Please enjoy and leave a comment!
And if you missed any of our past reflections, take a look:
Holiday Inn (1942)
It’s a Wonderful Life (1946)
Miracle on 34th Street (1947)
The Bishop’s Wife (1947)
White Christmas (1954)
Santa Claus (1959)
Santa Claus Conquers the Martians (1964)
Rudolph, the Red-Nosed Reindeer (1964)
A Charlie Brown Christmas (1965)
How the Grinch Stole Christmas (1966)
Santa and the Ice Cream Bunny (1972)
Mickey’s Christmas Carol (1983)
I Believe in Santa Claus (1984)
Lethal Weapon (1986)
Die Hard (1988)
Ernest Saves Christmas (1988)
National Lampoon’s Christmas Vacation (1989)
Home Alone (1990)
Die Hard 2 (1990)
The Muppet Christmas Carol (1992)
It’s Christmastime Again, Charlie Brown (1992)
Home Alone 2: Lost in New York (1992)
Our next film is…
WATCHING: Miracle on 34th Street (1994)
DIRECTOR: Les Mayfield. Prior to this, he directed Encino Man with Pauly Shore, and then the remake of Disney’s The Nutty Professor. Unless you count the former as a cult hit, the dude is still waiting for fame and fortune.
WHAT IS IT?: The ill-advised remake of the original Miracle on 34th Street.
THE PLOT: It’s basically the same as the original. Santa Claus comes to New York City during Thanksgiving and then becomes the “Cole’s Department Store” Santa because Cole’s is in danger of being bought out by a rival store. Everyone thinks he’s insane because he says he’s the real deal. Hilarity ensues and the case of whether or not he’s actually Santa goes to an actual court of law.
WHAT DID CRITICS THINK?: It got mixed reviews. Critics called it “depressing” and “cynical” and said it was darker than the original. Curiously, Siskel and Ebert loved the film.
WHAT DID I THINK?: Imagine a remake of Miracle on 34th Street where even Macy’s doesn’t want their name anywhere near the picture.
The late Richard Attenborough stars as Santa Claus and that’s an inspired choice because the dude has always looked and sounded like Santa Claus.

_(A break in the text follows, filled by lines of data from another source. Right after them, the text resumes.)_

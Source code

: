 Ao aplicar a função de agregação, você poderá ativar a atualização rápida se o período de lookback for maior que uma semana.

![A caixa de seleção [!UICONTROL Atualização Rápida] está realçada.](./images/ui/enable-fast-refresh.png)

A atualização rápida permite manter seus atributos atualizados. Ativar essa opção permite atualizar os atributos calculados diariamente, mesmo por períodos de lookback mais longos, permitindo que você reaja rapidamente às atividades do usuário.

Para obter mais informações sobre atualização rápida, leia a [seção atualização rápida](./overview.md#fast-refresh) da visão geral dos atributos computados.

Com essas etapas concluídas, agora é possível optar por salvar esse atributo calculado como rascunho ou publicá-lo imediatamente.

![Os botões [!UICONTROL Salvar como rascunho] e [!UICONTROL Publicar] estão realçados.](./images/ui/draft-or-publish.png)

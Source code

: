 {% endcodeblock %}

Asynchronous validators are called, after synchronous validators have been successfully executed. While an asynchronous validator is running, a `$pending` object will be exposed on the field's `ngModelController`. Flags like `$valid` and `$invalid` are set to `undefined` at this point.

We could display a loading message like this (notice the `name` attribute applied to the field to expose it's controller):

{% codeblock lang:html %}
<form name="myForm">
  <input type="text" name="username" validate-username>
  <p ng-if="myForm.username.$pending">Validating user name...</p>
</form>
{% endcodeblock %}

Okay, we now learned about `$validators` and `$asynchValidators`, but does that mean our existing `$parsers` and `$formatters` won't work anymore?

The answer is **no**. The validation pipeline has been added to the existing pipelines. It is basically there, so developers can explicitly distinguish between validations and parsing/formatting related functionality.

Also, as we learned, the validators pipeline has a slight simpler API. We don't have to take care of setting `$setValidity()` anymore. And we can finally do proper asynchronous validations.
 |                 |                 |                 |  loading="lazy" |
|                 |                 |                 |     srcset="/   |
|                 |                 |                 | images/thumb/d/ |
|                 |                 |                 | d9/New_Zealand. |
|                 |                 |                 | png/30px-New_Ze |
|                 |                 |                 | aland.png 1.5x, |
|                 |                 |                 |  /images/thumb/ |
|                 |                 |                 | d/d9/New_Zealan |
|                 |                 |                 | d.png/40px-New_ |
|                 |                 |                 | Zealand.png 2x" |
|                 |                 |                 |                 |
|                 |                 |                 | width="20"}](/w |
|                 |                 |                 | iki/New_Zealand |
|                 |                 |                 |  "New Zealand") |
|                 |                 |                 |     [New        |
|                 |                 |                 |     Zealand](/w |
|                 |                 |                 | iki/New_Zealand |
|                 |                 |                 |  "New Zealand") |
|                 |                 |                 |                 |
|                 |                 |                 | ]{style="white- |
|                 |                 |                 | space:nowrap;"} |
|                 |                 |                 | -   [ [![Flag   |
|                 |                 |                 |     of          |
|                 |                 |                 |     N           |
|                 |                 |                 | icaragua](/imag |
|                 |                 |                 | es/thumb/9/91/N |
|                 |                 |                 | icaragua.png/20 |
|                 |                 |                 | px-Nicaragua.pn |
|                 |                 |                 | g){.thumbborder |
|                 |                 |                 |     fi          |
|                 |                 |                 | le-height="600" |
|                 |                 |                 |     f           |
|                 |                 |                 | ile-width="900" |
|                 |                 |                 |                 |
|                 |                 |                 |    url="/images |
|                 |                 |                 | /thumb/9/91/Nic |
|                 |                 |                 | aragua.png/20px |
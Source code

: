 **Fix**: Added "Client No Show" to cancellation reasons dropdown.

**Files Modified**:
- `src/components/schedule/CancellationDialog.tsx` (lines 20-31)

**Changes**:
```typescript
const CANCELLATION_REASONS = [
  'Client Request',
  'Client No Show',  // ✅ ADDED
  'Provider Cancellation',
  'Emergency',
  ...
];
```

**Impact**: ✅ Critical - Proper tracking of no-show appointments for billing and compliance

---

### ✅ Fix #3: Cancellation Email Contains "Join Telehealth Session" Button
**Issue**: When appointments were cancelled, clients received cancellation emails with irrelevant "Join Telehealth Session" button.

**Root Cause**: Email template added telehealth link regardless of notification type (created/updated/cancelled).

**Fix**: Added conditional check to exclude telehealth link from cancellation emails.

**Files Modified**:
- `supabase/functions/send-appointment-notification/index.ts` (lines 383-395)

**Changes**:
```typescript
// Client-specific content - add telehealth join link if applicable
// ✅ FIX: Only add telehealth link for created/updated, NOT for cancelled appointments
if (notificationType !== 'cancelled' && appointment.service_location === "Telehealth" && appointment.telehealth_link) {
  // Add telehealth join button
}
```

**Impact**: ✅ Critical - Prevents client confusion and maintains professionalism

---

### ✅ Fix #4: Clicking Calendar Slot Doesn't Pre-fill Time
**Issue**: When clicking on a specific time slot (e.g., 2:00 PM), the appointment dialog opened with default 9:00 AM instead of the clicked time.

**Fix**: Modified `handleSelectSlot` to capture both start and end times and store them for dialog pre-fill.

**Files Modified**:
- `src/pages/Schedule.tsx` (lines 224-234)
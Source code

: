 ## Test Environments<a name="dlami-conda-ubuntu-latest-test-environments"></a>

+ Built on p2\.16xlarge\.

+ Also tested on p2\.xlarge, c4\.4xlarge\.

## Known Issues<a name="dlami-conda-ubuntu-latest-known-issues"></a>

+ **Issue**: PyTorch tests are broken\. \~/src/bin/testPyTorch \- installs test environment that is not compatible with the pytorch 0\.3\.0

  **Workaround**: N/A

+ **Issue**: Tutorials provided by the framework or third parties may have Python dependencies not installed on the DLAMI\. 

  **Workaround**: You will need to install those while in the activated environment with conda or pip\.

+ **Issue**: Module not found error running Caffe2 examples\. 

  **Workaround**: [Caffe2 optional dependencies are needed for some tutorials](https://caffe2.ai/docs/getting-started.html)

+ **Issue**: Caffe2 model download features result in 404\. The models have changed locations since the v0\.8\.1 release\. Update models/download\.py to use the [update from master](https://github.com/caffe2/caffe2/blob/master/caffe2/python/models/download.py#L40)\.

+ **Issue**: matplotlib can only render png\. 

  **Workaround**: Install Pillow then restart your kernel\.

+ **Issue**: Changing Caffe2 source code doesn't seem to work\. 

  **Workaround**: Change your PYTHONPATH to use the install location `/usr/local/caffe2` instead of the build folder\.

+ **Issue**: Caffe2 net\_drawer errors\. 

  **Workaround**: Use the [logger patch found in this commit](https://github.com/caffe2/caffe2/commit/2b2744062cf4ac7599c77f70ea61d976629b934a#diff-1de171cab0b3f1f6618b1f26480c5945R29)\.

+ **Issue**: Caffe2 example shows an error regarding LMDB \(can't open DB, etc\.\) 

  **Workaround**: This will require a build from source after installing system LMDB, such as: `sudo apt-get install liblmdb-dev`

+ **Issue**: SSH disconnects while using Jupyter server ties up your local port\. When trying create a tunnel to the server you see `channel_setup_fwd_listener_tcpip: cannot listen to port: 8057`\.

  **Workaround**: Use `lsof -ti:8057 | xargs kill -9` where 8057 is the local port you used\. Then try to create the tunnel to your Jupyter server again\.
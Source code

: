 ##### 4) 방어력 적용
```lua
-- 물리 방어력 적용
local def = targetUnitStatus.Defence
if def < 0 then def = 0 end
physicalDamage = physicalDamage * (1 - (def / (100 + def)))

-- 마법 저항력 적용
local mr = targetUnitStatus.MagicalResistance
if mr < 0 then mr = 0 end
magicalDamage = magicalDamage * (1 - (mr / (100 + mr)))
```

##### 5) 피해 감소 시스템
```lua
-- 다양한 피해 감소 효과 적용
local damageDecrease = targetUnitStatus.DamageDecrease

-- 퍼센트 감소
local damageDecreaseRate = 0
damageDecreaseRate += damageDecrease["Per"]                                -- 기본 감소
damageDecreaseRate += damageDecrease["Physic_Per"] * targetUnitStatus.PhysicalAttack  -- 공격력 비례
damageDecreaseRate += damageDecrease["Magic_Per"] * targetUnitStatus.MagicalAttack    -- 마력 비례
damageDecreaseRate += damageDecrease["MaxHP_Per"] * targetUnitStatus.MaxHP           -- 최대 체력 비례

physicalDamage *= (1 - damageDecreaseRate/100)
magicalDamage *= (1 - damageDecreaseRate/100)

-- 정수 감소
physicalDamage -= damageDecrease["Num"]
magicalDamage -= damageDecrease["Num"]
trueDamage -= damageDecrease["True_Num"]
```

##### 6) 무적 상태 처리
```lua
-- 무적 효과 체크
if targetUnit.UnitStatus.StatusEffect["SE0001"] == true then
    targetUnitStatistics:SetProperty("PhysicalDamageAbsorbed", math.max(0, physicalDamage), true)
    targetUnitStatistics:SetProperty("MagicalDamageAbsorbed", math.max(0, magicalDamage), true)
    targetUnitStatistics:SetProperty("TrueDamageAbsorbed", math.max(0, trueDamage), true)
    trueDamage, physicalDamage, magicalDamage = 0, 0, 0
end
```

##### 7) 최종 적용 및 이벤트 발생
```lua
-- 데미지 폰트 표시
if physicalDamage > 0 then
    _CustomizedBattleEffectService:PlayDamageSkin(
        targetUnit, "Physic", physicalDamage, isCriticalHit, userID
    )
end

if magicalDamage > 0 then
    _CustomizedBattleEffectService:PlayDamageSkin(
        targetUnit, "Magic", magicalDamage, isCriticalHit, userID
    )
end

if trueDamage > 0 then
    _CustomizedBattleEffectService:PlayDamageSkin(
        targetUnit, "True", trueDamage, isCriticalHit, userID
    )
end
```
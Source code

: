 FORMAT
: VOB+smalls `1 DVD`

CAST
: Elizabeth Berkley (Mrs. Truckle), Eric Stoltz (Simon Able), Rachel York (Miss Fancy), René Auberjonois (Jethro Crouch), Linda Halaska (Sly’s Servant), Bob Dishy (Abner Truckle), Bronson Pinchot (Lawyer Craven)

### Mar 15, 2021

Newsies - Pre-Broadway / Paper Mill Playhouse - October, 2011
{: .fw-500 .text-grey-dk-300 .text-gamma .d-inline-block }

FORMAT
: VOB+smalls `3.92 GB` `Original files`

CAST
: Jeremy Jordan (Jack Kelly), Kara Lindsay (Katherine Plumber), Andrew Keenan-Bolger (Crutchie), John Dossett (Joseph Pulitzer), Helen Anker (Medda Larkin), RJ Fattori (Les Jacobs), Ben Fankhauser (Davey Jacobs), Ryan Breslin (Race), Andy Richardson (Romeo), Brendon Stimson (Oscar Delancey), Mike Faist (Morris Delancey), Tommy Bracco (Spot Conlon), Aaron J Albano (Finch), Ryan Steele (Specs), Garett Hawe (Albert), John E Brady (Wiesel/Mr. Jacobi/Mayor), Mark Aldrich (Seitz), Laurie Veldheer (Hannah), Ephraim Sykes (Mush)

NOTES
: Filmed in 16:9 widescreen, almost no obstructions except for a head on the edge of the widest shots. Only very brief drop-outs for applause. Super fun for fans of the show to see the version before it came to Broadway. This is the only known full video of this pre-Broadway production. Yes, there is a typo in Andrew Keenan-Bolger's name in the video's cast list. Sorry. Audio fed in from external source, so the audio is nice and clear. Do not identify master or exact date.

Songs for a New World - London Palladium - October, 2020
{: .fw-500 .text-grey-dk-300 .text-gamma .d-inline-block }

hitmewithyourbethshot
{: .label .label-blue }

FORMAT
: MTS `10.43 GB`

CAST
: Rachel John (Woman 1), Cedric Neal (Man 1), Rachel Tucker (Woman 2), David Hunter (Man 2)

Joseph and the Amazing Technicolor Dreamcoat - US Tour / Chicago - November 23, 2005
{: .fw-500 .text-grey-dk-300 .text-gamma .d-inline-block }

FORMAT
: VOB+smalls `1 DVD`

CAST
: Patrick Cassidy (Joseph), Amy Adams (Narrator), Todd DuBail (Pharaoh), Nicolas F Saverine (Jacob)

The story and film is woefully outdated. By the 90’s, department stores were basically giant corporate retail spaces. Gone were the big, gothic, smoky offices. And, if a department store like “Cole’s” (eyeroll) has enough money to throw a nationally-televised annual parade, why is somebody threatening to buy it out?
Also, the climatic “court case” at the end is even hokier than the original film’s (which is also the weak point of the original) with an extremely weak conclusion (something something well “god” is on the One Dollar Bill so…that means Santa can also be real…or something, CASE DISMISSED!) and don’t even get me started on the whole forced “marriage” thing at the end involving Elizabeth Perkins and Dylan McDermott…
For what it’s worth, the casting is decent with Perkins and McDermott looking Photoshopped and airbrushed as hell while Mara Wilson (of Mrs. Doubtfire) plays the role of Susan Walker with a curious lack of scowling skepticism Natalie Wood gave the character in ’34. What she lacks in toughness, she makes up for in precocious charm…so there’s that. I also loved seeing the late, great J.T. Walsh, the sniveling villainous attorney. Miss that guy.
I’d like to say there’s magic to be had but the film is stuck in neutral, attempting to be something it’s not ever going to be while trying to re-invent the wheel.